Webb v. School District No. 90

206 P.2d 1054, 167 Kan. 395, 1949 Kan. LEXIS 379
CourtSupreme Court of Kansas
DecidedJune 11, 1949
DocketNo. 37,427
StatusPublished
Cited by4 cases

This text of 206 P.2d 1054 (Webb v. School District No. 90) is published on Counsel Stack Legal Research, covering Supreme Court of Kansas primary law. Counsel Stack provides free access to over 12 million legal documents including statutes, case law, regulations, and constitutions.

Bluebook
Webb v. School District No. 90, 206 P.2d 1054, 167 Kan. 395, 1949 Kan. LEXIS 379 (kan 1949).

Opinion

The opinion of the court was delivered by

Smith, J.:

This is an original action in mandamus brought by a number of Negro pupils of School District No. 90 in Johnson county, and their parents as next friends, to compel the school board, the principal of South Park School in the district and the county superintendent of public instruction to require and permit these pupils and all others in the district similarly situated to attend school at the school building known as “South Park School.” We issued an alternative writ and after defendants filed their answer we appointed a commissioner to hear evidence and make findings of fact and conclusions of law. Our commissioner made his report in due time. Plaintiffs attacked one conclusion of law.

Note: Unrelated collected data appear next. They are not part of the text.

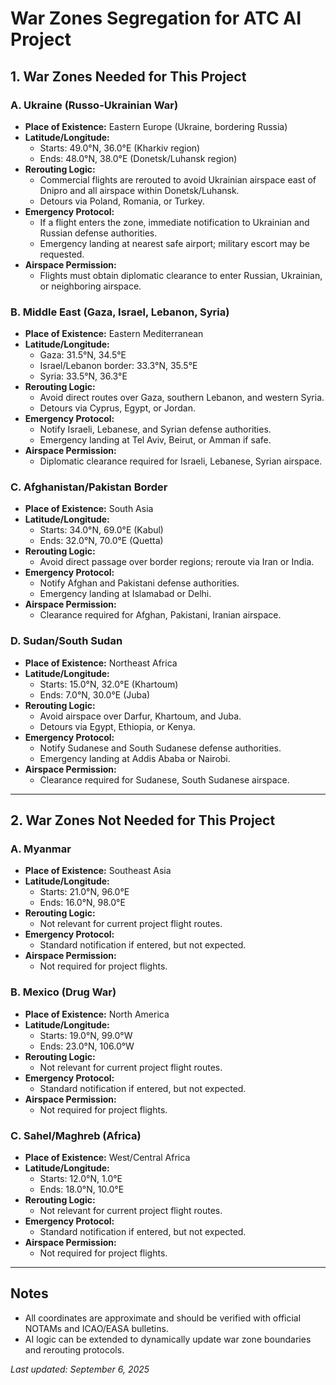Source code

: # War Zones Segregation for ATC AI Project

## 1. War Zones Needed for This Project

### A. Ukraine (Russo-Ukrainian War)
- **Place of Existence:** Eastern Europe (Ukraine, bordering Russia)
- **Latitude/Longitude:**
  - Starts: 49.0°N, 36.0°E (Kharkiv region)
  - Ends: 48.0°N, 38.0°E (Donetsk/Luhansk region)
- **Rerouting Logic:**
  - Commercial flights are rerouted to avoid Ukrainian airspace east of Dnipro and all airspace within Donetsk/Luhansk.
  - Detours via Poland, Romania, or Turkey.
- **Emergency Protocol:**
  - If a flight enters the zone, immediate notification to Ukrainian and Russian defense authorities.
  - Emergency landing at nearest safe airport; military escort may be requested.
- **Airspace Permission:**
  - Flights must obtain diplomatic clearance to enter Russian, Ukrainian, or neighboring airspace.

### B. Middle East (Gaza, Israel, Lebanon, Syria)
- **Place of Existence:** Eastern Mediterranean
- **Latitude/Longitude:**
  - Gaza: 31.5°N, 34.5°E
  - Israel/Lebanon border: 33.3°N, 35.5°E
  - Syria: 33.5°N, 36.3°E
- **Rerouting Logic:**
  - Avoid direct routes over Gaza, southern Lebanon, and western Syria.
  - Detours via Cyprus, Egypt, or Jordan.
- **Emergency Protocol:**
  - Notify Israeli, Lebanese, and Syrian defense authorities.
  - Emergency landing at Tel Aviv, Beirut, or Amman if safe.
- **Airspace Permission:**
  - Diplomatic clearance required for Israeli, Lebanese, Syrian airspace.

### C. Afghanistan/Pakistan Border
- **Place of Existence:** South Asia
- **Latitude/Longitude:**
  - Starts: 34.0°N, 69.0°E (Kabul)
  - Ends: 32.0°N, 70.0°E (Quetta)
- **Rerouting Logic:**
  - Avoid direct passage over border regions; reroute via Iran or India.
- **Emergency Protocol:**
  - Notify Afghan and Pakistani defense authorities.
  - Emergency landing at Islamabad or Delhi.
- **Airspace Permission:**
  - Clearance required for Afghan, Pakistani, Iranian airspace.

### D. Sudan/South Sudan
- **Place of Existence:** Northeast Africa
- **Latitude/Longitude:**
  - Starts: 15.0°N, 32.0°E (Khartoum)
  - Ends: 7.0°N, 30.0°E (Juba)
- **Rerouting Logic:**
  - Avoid airspace over Darfur, Khartoum, and Juba.
  - Detours via Egypt, Ethiopia, or Kenya.
- **Emergency Protocol:**
  - Notify Sudanese and South Sudanese defense authorities.
  - Emergency landing at Addis Ababa or Nairobi.
- **Airspace Permission:**
  - Clearance required for Sudanese, South Sudanese airspace.

---

## 2. War Zones Not Needed for This Project

### A. Myanmar
- **Place of Existence:** Southeast Asia
- **Latitude/Longitude:**
  - Starts: 21.0°N, 96.0°E
  - Ends: 16.0°N, 98.0°E
- **Rerouting Logic:**
  - Not relevant for current project flight routes.
- **Emergency Protocol:**
  - Standard notification if entered, but not expected.
- **Airspace Permission:**
  - Not required for project flights.

### B. Mexico (Drug War)
- **Place of Existence:** North America
- **Latitude/Longitude:**
  - Starts: 19.0°N, 99.0°W
  - Ends: 23.0°N, 106.0°W
- **Rerouting Logic:**
  - Not relevant for current project flight routes.
- **Emergency Protocol:**
  - Standard notification if entered, but not expected.
- **Airspace Permission:**
  - Not required for project flights.

### C. Sahel/Maghreb (Africa)
- **Place of Existence:** West/Central Africa
- **Latitude/Longitude:**
  - Starts: 12.0°N, 1.0°E
  - Ends: 18.0°N, 10.0°E
- **Rerouting Logic:**
  - Not relevant for current project flight routes.
- **Emergency Protocol:**
  - Standard notification if entered, but not expected.
- **Airspace Permission:**
  - Not required for project flights.

---

## Notes
- All coordinates are approximate and should be verified with official NOTAMs and ICAO/EASA bulletins.
- AI logic can be extended to dynamically update war zone boundaries and rerouting protocols.

_Last updated: September 6, 2025_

The defendants asked that the report be approved for final judgment on it. The cause was finally submitted on these motions. As submitted to us there is not much dispute about the facts.

We shall first refer to the allegations of the petition as they are set out in our commissioner’s report.

The petition alleged that there was a grade school population of Negro pupils from the first to the eighth grade in the district. It then alleged the corporate existence of the district and the official status of the defendants; that it was organized as a common grade school known as the South Park School and was governed by G. S. 1947 Supp., 72-302 et seq., and G. S. 1947 Supp., 72-1107; that sev[397]*397eral years ago the district unlawfully organized and established a separate grade school for the attendance of Negro children and forced them to attend that school, known as “Walker School”; that the plaintiffs had asked that they and other Negro children be admitted to the South Park Grade School; that the school board had refused to admit Negro children to that school and forced them to attend the unlawfully established separate school; that this school was inadequate, insufficient, out of date, dilapidated and not fit for a school; that plaintiffs had appeared at the annual school meeting and demanded that the segregation of the school children of that district be stopped and the Negro children be admitted to the one and only lawfully designated school; that the board had refused to admit them; that the division and classification of the school children were based entirely upon race and color and was illegal and arbitrary. The petition then alleged such conduct was a violation of constitutional rights of the plaintiffs and they had no adequate remedy at law and they had been compelled to employ counsel and to pay a reasonable attorney’s fee, which they alleged was $1,250. The prayer was that this court order the school board to admit all the Negro school children of District No. 90 to the South Park Grade School, which was then designated exclusively for white children, and that an order be made requiring the defendants to pay plaintiffs a reasonable sum for attorney’s fees.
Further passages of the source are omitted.